Türk milleti olarak tek yürek olduk acımız büyük uyumadık, sıcak evlerde oturmak bu kadar acıtmadı. Kurtuluş Savaşında olduğu gibi kritik anlarda biz hep birleşen millet olduk.

Bu günler için yetiştirildik vatan borcu, biz sıkı sıkı kenetlendik askerimiz, polisimiz, doktorumuz, hemşiremiz, sivil toplum örgütlerimiz, toplumun her kesiminden insanımız hepsi işbaşında yardım ediyorlar. Dayanışma zamanıdır. Yunus Emre ne der? “Bölüşürsek tok bölünürsek yok oluruz.” Başka TÜRKİYE yok.

Sosyal medyada ya da her nerde olursa olsun söylediklerimize çok dikkat etmemiz gerekiyor. Deprem başında evladı için anne babası için feryat eden insanı anlayabiliriz ama insanları provoke etmek için iç karışıklık çıkarmak için yapılanlara asla göz yumulamaz. Sosyal medyada aşırı bilgi kirliliği yapılıyor boş insanlar gereksiz saçma sapan Türkiye üzerinden manipülasyon yapıyorlar. İnsanların psikolojisini altüst etmiş durumdalar. Resmen psikolojik deprem yapıyorlar. Arada çürük çarık çıkacaktır, bin tane insanın arasındaki bir tane kötü insanın yaptıkları yüzünden yapılan güzelliklerin üstü örtülemez. 

“Kurt puslu havayı sever”

On tane il ve ilçeler vinç lazım sağlam kepçe lazım o kadar iş makinası gücü gerçekten çok zor. Eleştirmekten daha çok yapıcı olmak gerekiyor. Buradan bir siyasi devşirmeyi doğru bulmuyorum. Kurt puslu havayı sever eleştiri yapılabilir fakat eleştirinin ötesine geçebilecek çok tehlikeli provokasyonlar yapılıyor. Yeni açılmış bot hesaplarla algı oluşturulmaya çalışılıyor. Devletin ve milletin direncini kırmak adına faaliyetler yürütüyorlar. Elbette eksikler söylenmelidir fakat felaketin ortasında devletin milletin direncini kıracak sansasyonel açıklamalar yapılması kasti yürütülen bir faaliyettir. Yaralarımızı sarmadan göçükleri kaldırmadan birbirimizle uğraşmayalım.
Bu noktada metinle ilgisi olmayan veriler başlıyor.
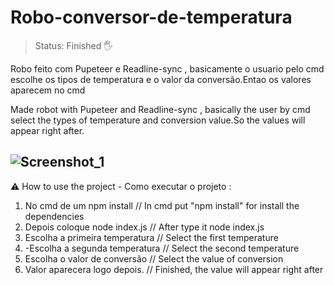 ﻿# Robo-conversor-de-temperatura
 
> Status: Finished 🖐️

 <p>Robo feito com Pupeteer e Readline-sync , basicamente o usuario pelo cmd escolhe
 os tipos de temperatura e o valor da conversão.Entao os valores aparecem no cmd</p>
 
 <p>Made robot with Pupeteer and Readline-sync , basically the user by cmd select the types 
 of temperature and conversion value.So the values will appear right after.</p>
 
## ![Screenshot_1](https://user-images.githubusercontent.com/87443746/129984087-0f8e8ce9-a03b-4791-97b7-1c52fd78159c.png)

 
 ⚠️  How to use the project - Como executar o projeto :
 
 1. No cmd de um npm install // In cmd put "npm install" for install the dependencies
 2. Depois coloque node index.js // After type it node index.js
 3. Escolha a primeira temperatura // Select the first temperature 
 4. -Escolha a segunda temperatura  // Select the second temperature
 5. Escolha o valor de conversão  // Select the value of conversion
 6.  Valor aparecera logo depois. // Finished, the value will appear right after
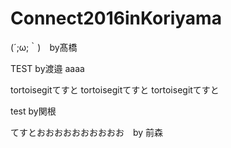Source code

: # Connect2016inKoriyama

(´;ω;｀)　by髙橋

TEST by渡邉 aaaa

tortoisegitてすと
tortoisegitてすと
tortoisegitてすと

test by関根

てすとおおおおおおおおおお　by 前森
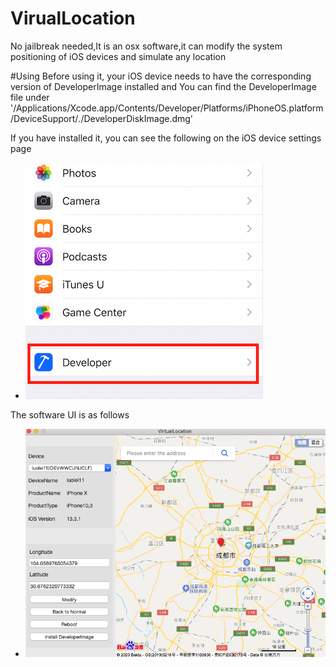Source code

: # VirualLocation
No jailbreak needed,It is an osx software,it can modify the system positioning of iOS devices and simulate any location 

#Using
Before using it, your iOS device needs to have the corresponding version of DeveloperImage installed and You can find the DeveloperImage file under '/Applications/Xcode.app/Contents/Developer/Platforms/iPhoneOS.platform/DeviceSupport/*.*/DeveloperDiskImage.dmg'

If you have installed it, you can see the following on the iOS device settings page



- ![developePre.PNG](developePre.PNG)

The software UI is as follows

- ![virtuallocationPre.png](virtuallocationPre.png)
“Deprem kuşağında yaşıyoruz”

Deprem bölgesinde yağmalamalar hırsızlıklar oldu. Güvenlik önlemleri alındı ve önüne geçildi. Milletimiz birleşerek ortaya koyduğu olaylar karşısında çok büyük değil ama milli güvenlik olarak bu soygunları yapanlar milletin vicdanını yaraladı. Türk milleti can derdinde iken milletin cebindeki üç kuruşa göz dikenlerin tek tek tespit edilip gerekilen ceza verilmelidir. Deprem kuşağında yaşıyoruz. Türkiye’de deprem oluşturabilecek yirmi tane fay var. İstanbul’da da beklenen bir deprem var. Bundan sonra yok imar affı ya da belediyelerin keyfi olarak imar vermeleri bunlar bir daha olmaması lazım, insanlar artık bir ev alırken depreme dayanıklı olup olmadığını kendisi kontrol ettirecektir.